— Assigned task —
From the records below, transcribe only the lines running from the one with "usuarios y colaboradores." through the one with "y genere recomendaciones.". Keep both of those end lines.

-------- Source data --------

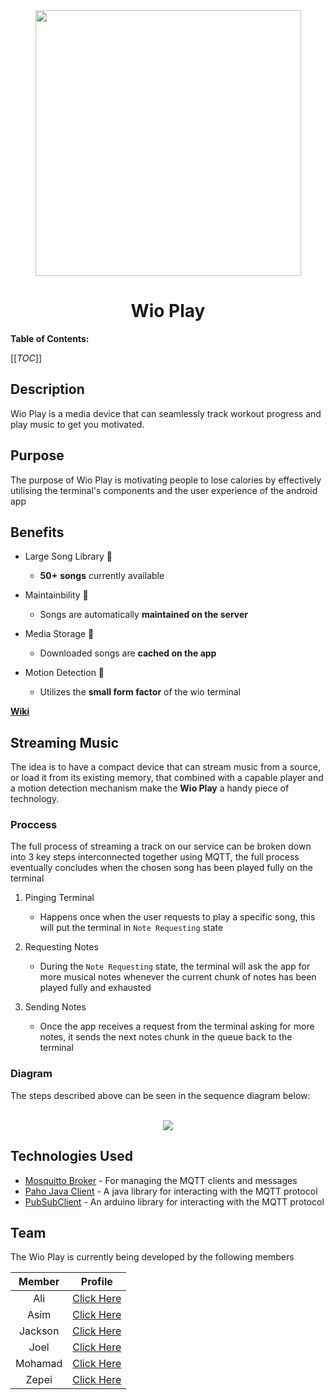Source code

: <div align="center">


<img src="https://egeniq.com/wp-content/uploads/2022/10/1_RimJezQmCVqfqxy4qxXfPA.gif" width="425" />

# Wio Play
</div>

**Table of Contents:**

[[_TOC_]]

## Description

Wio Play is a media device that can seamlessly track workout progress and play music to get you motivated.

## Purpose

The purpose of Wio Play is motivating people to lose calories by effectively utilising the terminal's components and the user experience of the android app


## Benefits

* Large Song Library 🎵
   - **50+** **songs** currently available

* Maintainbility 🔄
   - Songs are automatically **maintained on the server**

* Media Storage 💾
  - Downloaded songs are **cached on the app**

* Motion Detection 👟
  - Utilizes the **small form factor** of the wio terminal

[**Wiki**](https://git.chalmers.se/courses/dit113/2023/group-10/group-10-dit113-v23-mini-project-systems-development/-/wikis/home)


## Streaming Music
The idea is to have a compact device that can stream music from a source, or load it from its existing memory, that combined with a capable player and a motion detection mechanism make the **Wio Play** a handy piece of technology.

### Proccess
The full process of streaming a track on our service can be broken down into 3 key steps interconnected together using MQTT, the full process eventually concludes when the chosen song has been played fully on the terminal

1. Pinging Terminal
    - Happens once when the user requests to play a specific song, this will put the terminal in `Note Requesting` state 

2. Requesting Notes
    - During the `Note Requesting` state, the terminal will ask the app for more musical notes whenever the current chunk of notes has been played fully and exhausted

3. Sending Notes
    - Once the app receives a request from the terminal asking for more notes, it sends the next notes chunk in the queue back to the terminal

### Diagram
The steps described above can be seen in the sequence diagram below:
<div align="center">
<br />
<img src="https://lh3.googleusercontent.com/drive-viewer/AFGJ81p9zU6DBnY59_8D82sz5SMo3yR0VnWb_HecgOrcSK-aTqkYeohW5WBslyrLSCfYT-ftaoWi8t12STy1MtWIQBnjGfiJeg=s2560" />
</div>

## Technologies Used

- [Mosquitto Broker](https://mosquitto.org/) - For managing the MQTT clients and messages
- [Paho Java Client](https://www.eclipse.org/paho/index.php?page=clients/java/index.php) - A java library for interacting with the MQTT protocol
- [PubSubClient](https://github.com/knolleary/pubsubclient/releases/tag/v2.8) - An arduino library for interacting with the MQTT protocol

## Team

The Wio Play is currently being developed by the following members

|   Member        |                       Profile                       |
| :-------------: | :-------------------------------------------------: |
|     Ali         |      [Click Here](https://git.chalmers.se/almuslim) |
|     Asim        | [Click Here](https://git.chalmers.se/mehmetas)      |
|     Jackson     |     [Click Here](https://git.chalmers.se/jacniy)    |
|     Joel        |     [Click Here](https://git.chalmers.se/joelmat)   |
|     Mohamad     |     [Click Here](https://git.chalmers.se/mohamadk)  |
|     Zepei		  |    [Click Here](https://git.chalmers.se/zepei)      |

--------
-------- Source data --------

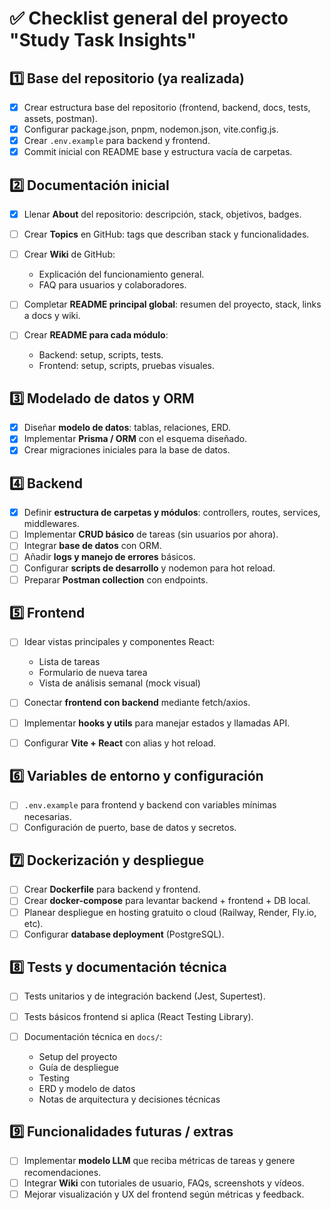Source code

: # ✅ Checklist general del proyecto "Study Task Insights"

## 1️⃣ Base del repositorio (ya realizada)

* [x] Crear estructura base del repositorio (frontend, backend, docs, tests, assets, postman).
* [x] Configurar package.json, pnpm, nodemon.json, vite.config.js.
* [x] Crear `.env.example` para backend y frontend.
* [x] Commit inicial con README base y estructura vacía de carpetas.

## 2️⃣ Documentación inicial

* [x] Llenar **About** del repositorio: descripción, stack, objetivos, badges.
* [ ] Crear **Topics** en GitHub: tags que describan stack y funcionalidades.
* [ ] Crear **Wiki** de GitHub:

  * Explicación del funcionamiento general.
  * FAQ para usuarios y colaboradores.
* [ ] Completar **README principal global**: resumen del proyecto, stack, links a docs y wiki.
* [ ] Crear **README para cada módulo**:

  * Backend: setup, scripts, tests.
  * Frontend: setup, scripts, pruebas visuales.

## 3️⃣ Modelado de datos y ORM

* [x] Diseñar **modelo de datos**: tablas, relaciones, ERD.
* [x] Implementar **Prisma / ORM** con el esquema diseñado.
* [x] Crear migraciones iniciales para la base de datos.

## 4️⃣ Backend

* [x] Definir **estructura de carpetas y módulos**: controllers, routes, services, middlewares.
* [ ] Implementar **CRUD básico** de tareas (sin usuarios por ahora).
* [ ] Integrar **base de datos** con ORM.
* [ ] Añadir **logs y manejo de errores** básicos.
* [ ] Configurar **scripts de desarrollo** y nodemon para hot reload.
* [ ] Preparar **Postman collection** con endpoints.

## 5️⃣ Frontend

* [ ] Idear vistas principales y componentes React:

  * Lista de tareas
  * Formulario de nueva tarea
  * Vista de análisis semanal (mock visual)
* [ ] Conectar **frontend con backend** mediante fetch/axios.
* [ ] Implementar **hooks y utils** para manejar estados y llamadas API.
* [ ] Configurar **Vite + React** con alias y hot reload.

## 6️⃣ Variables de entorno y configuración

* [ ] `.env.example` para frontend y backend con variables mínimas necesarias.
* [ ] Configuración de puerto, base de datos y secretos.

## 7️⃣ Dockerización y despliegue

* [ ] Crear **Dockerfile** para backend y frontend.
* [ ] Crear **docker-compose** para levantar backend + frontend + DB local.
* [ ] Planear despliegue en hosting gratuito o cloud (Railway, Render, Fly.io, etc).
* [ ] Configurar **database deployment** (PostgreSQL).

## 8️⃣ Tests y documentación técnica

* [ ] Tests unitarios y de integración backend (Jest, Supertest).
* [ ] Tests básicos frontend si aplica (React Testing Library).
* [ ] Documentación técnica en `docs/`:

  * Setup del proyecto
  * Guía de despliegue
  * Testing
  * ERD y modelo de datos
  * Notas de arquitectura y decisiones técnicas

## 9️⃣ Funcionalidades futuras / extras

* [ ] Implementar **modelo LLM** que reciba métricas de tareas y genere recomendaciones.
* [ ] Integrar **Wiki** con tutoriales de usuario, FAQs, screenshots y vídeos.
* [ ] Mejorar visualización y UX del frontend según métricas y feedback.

--------

— Solved exercise —
  * FAQ para usuarios y colaboradores.
* [ ] Completar **README principal global**: resumen del proyecto, stack, links a docs y wiki.
* [ ] Crear **README para cada módulo**:

  * Backend: setup, scripts, tests.
  * Frontend: setup, scripts, pruebas visuales.

## 3️⃣ Modelado de datos y ORM

* [x] Diseñar **modelo de datos**: tablas, relaciones, ERD.
* [x] Implementar **Prisma / ORM** con el esquema diseñado.
* [x] Crear migraciones iniciales para la base de datos.

## 4️⃣ Backend

* [x] Definir **estructura de carpetas y módulos**: controllers, routes, services, middlewares.
* [ ] Implementar **CRUD básico** de tareas (sin usuarios por ahora).
* [ ] Integrar **base de datos** con ORM.
* [ ] Añadir **logs y manejo de errores** básicos.
* [ ] Configurar **scripts de desarrollo** y nodemon para hot reload.
* [ ] Preparar **Postman collection** con endpoints.

## 5️⃣ Frontend

* [ ] Idear vistas principales y componentes React:

  * Lista de tareas
  * Formulario de nueva tarea
  * Vista de análisis semanal (mock visual)
* [ ] Conectar **frontend con backend** mediante fetch/axios.
* [ ] Implementar **hooks y utils** para manejar estados y llamadas API.
* [ ] Configurar **Vite + React** con alias y hot reload.

## 6️⃣ Variables de entorno y configuración

* [ ] `.env.example` para frontend y backend con variables mínimas necesarias.
* [ ] Configuración de puerto, base de datos y secretos.

## 7️⃣ Dockerización y despliegue

* [ ] Crear **Dockerfile** para backend y frontend.
* [ ] Crear **docker-compose** para levantar backend + frontend + DB local.
* [ ] Planear despliegue en hosting gratuito o cloud (Railway, Render, Fly.io, etc).
* [ ] Configurar **database deployment** (PostgreSQL).

## 8️⃣ Tests y documentación técnica

* [ ] Tests unitarios y de integración backend (Jest, Supertest).
* [ ] Tests básicos frontend si aplica (React Testing Library).
* [ ] Documentación técnica en `docs/`:

  * Setup del proyecto
  * Guía de despliegue
  * Testing
  * ERD y modelo de datos
  * Notas de arquitectura y decisiones técnicas

## 9️⃣ Funcionalidades futuras / extras

* [ ] Implementar **modelo LLM** que reciba métricas de tareas y genere recomendaciones.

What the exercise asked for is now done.